▶ _TO DO_
Within the entries below, the lines from the one with "Both are independently normal distributed." through the one with "M. Olbrich: Extended" are to be set down exactly, both ends kept.

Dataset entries
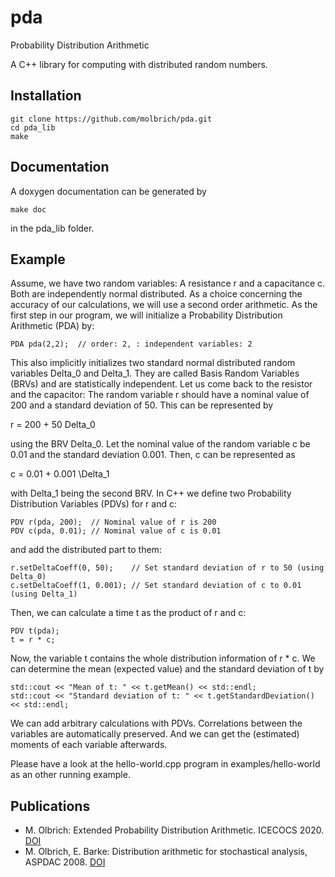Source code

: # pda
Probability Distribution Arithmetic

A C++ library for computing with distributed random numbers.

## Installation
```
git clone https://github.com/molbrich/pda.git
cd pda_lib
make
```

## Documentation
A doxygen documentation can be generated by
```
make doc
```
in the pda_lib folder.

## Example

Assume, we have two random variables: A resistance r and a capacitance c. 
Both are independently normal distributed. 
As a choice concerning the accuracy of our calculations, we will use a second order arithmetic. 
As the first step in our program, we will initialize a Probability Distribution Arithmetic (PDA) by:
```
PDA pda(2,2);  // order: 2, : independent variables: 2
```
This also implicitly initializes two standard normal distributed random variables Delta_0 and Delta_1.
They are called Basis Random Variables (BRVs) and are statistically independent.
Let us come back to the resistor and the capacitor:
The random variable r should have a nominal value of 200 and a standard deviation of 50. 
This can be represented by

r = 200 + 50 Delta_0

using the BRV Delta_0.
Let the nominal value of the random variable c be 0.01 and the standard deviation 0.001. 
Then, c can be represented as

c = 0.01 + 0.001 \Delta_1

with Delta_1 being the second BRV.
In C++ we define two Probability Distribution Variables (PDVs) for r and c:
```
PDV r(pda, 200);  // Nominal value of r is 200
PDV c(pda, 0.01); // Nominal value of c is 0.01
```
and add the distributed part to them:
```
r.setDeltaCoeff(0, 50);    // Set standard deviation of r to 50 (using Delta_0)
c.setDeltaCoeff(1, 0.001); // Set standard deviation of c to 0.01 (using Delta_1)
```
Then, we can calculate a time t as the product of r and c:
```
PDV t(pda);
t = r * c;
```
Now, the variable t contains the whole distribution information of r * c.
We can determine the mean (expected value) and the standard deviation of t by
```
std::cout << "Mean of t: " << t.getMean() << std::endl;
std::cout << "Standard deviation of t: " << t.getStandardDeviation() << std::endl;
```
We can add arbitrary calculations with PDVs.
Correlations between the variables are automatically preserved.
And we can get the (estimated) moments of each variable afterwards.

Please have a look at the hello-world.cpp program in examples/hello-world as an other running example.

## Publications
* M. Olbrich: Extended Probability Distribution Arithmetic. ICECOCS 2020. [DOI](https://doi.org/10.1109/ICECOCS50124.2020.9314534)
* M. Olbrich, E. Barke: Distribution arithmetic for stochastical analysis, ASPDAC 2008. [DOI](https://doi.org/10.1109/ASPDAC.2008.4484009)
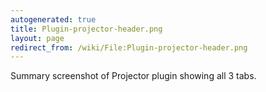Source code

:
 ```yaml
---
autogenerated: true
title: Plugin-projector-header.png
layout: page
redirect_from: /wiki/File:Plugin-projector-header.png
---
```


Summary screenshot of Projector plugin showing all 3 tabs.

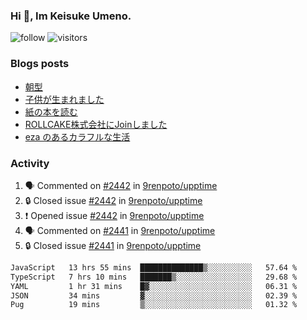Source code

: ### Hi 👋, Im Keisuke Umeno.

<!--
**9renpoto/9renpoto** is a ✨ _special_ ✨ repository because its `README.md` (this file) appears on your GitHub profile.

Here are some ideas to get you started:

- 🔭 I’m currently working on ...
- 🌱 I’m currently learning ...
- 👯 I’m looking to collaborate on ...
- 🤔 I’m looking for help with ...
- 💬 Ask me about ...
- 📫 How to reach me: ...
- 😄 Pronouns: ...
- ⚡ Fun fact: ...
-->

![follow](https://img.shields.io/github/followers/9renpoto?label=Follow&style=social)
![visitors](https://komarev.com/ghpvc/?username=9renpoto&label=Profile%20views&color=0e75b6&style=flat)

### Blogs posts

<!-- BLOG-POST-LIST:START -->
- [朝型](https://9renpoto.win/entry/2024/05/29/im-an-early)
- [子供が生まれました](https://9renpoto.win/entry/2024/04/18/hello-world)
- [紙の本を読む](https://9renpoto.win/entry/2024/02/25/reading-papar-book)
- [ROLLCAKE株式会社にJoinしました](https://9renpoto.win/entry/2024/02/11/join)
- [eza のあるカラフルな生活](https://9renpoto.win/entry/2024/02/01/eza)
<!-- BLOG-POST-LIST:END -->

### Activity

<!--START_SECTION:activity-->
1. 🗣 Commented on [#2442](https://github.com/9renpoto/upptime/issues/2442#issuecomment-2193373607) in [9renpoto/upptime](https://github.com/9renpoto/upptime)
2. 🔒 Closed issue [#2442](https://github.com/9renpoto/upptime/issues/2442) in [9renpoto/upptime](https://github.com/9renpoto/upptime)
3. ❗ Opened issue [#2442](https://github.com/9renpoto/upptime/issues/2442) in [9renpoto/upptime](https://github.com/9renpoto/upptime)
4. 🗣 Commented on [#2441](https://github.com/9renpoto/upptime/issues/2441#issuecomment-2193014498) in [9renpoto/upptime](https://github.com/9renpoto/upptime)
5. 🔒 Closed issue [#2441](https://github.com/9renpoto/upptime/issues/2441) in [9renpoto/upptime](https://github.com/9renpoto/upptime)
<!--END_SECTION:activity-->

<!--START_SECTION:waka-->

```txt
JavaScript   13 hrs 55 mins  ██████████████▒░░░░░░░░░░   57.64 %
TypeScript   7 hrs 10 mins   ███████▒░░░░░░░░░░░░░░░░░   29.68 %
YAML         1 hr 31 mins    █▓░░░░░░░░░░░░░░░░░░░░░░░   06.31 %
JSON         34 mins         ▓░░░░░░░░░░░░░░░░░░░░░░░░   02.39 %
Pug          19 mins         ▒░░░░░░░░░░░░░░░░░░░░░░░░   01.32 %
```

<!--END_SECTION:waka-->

▶ _RESULT OF THE EXERCISE_
Both are independently normal distributed. 
As a choice concerning the accuracy of our calculations, we will use a second order arithmetic. 
As the first step in our program, we will initialize a Probability Distribution Arithmetic (PDA) by:
```
PDA pda(2,2);  // order: 2, : independent variables: 2
```
This also implicitly initializes two standard normal distributed random variables Delta_0 and Delta_1.
They are called Basis Random Variables (BRVs) and are statistically independent.
Let us come back to the resistor and the capacitor:
The random variable r should have a nominal value of 200 and a standard deviation of 50. 
This can be represented by

r = 200 + 50 Delta_0

using the BRV Delta_0.
Let the nominal value of the random variable c be 0.01 and the standard deviation 0.001. 
Then, c can be represented as

c = 0.01 + 0.001 \Delta_1

with Delta_1 being the second BRV.
In C++ we define two Probability Distribution Variables (PDVs) for r and c:
```
PDV r(pda, 200);  // Nominal value of r is 200
PDV c(pda, 0.01); // Nominal value of c is 0.01
```
and add the distributed part to them:
```
r.setDeltaCoeff(0, 50);    // Set standard deviation of r to 50 (using Delta_0)
c.setDeltaCoeff(1, 0.001); // Set standard deviation of c to 0.01 (using Delta_1)
```
Then, we can calculate a time t as the product of r and c:
```
PDV t(pda);
t = r * c;
```
Now, the variable t contains the whole distribution information of r * c.
We can determine the mean (expected value) and the standard deviation of t by
```
std::cout << "Mean of t: " << t.getMean() << std::endl;
std::cout << "Standard deviation of t: " << t.getStandardDeviation() << std::endl;
```
We can add arbitrary calculations with PDVs.
Correlations between the variables are automatically preserved.
And we can get the (estimated) moments of each variable afterwards.

Please have a look at the hello-world.cpp program in examples/hello-world as an other running example.

## Publications
* M. Olbrich: Extended Probability Distribution Arithmetic. ICECOCS 2020. [DOI](https://doi.org/10.1109/ICECOCS50124.2020.9314534)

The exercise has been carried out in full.